Published August 15, 2019
Every now and then a girl’s gotta get out of town. That’s what I did last weekend when I went to Paso Robles to see artist Bruce Munro’s massive outdoor walk-through installation called Field of Light; at 15 acres it’s his largest work to date…and amazingly, it’s solar powered.
Located on the eastern edge of town at a venue called Sensorio that is currently under construction, Munro dramatically introduced the space to the public, placing 58,800 stemmed fiber-optic globes, connected by a web of wiring resembling solar synapses, across an undulating landscape of gently sloping hills and meadow. While it’s still light, you can see the sun streaming through this mass of orbs atop transparent stems, but as twilight falls, the bulbs begin lighting up in a multiplicity of colors.
They hug the landscape, carpeting the topography and wending their way up the hills and down into a small ravine, wrapping around the old coastal live oaks. With darkening dusk and a rising moon on the horizon, this is one magical super bloom. It’s subtle too; the colors shift from one shade to another but so slowly you barely notice, until suddenly the field of blue and green you’ve been looking at has morphed into pink and purple. It’s an ethereal light-based, sculptural experience that calls attention to nature.

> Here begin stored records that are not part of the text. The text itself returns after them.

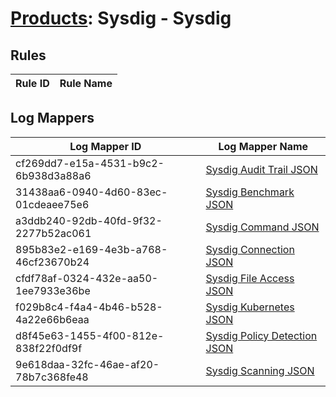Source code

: # [Products](README.md): Sysdig - Sysdig

## Rules

|Rule ID|Rule Name|
|----|----|


## Log Mappers

|Log Mapper ID|Log Mapper Name|
|----|----|
|cf269dd7-e15a-4531-b9c2-6b938d3a88a6|[Sysdig Audit Trail JSON](../mappings/cf269dd7-e15a-4531-b9c2-6b938d3a88a6.md)|
|31438aa6-0940-4d60-83ec-01cdeaee75e6|[Sysdig Benchmark JSON](../mappings/31438aa6-0940-4d60-83ec-01cdeaee75e6.md)|
|a3ddb240-92db-40fd-9f32-2277b52ac061|[Sysdig Command JSON](../mappings/a3ddb240-92db-40fd-9f32-2277b52ac061.md)|
|895b83e2-e169-4e3b-a768-46cf23670b24|[Sysdig Connection JSON](../mappings/895b83e2-e169-4e3b-a768-46cf23670b24.md)|
|cfdf78af-0324-432e-aa50-1ee7933e36be|[Sysdig File Access JSON](../mappings/cfdf78af-0324-432e-aa50-1ee7933e36be.md)|
|f029b8c4-f4a4-4b46-b528-4a22e66b6eaa|[Sysdig Kubernetes JSON](../mappings/f029b8c4-f4a4-4b46-b528-4a22e66b6eaa.md)|
|d8f45e63-1455-4f00-812e-838f22f0df9f|[Sysdig Policy Detection JSON](../mappings/d8f45e63-1455-4f00-812e-838f22f0df9f.md)|
|9e618daa-32fc-46ae-af20-78b7c368fe48|[Sysdig Scanning JSON](../mappings/9e618daa-32fc-46ae-af20-78b7c368fe48.md)|


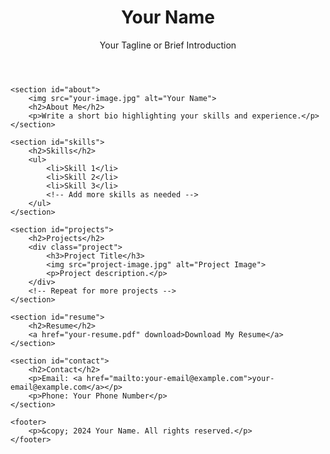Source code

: <!DOCTYPE html>
<html lang="en">
<head>
    <meta charset="UTF-8">
    <meta name="viewport" content="width=device-width, initial-scale=1.0">
    <title>My Portfolio</title>
    <link rel="stylesheet" href="styles.css">
</head>
<body>
    <header>
        <h1>Your Name</h1>
        <p>Your Tagline or Brief Introduction</p>
    </header>
    
    <section id="about">
        <img src="your-image.jpg" alt="Your Name">
        <h2>About Me</h2>
        <p>Write a short bio highlighting your skills and experience.</p>
    </section>
    
    <section id="skills">
        <h2>Skills</h2>
        <ul>
            <li>Skill 1</li>
            <li>Skill 2</li>
            <li>Skill 3</li>
            <!-- Add more skills as needed -->
        </ul>
    </section>
    
    <section id="projects">
        <h2>Projects</h2>
        <div class="project">
            <h3>Project Title</h3>
            <img src="project-image.jpg" alt="Project Image">
            <p>Project description.</p>
        </div>
        <!-- Repeat for more projects -->
    </section>
    
    <section id="resume">
        <h2>Resume</h2>
        <a href="your-resume.pdf" download>Download My Resume</a>
    </section>
    
    <section id="contact">
        <h2>Contact</h2>
        <p>Email: <a href="mailto:your-email@example.com">your-email@example.com</a></p>
        <p>Phone: Your Phone Number</p>
    </section>
    
    <footer>
        <p>&copy; 2024 Your Name. All rights reserved.</p>
    </footer>
</body>
</html>

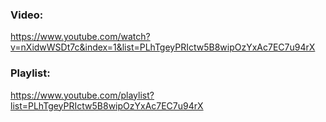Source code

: ### Video:
https://www.youtube.com/watch?v=nXidwWSDt7c&index=1&list=PLhTgeyPRIctw5B8wipOzYxAc7EC7u94rX

### Playlist:
https://www.youtube.com/playlist?list=PLhTgeyPRIctw5B8wipOzYxAc7EC7u94rX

And that’s partly the mission of this new 360-acre project called Sensorio, described as the intersection of art, technology, and nature. With sensory experience as its mission, it will eventually contain a waterfall, a botanical garden, an entertainment space for concerts, lectures, a maze, a meditation space, more immersive art installations and a hotel and conference center.
Ken Hunter, the developer of Sensorio, says he’s carried the image of Butchart Gardens, a former limestone quarry in Victoria, BC Canada that was converted into world-renowned gardens, in his mind for more than 30 years and knew that one day he wanted to create an interactive garden destination for “entertainment, exploration, meditation, adventure and delight.”
INSPIRED BY ULURU
He and his wife Bobbi were on vacation in Australia and happened upon British artist Bruce Munro’s light field at Uluru, the mystical Ayers Rock in the Red Center. This installation opened in 2016 and has been continually extended, now until 2020. They were bedazzled by what they saw and felt, and commissioned Munro to create a field of light for their property in Paso Robles. The Field of Light at Sensorio opened this May and is expected to close in early January 2020.
Munro himself is inspired by natural light and his curiosity for shared human experiences. With a background in fine arts and lighting design, large-scale light-based artworks have become his signature. He’s created them for parks, galleries, museums, botanical gardens, grand estates, and cathedrals all across the world.
Depending on the day and time that you leave, and barring the bumper to bumper traffic we encountered until well past Santa Barbara, you can get to Paso Robles in under four hours. You can even stop in cute little Solvang on the way for a bite to eat.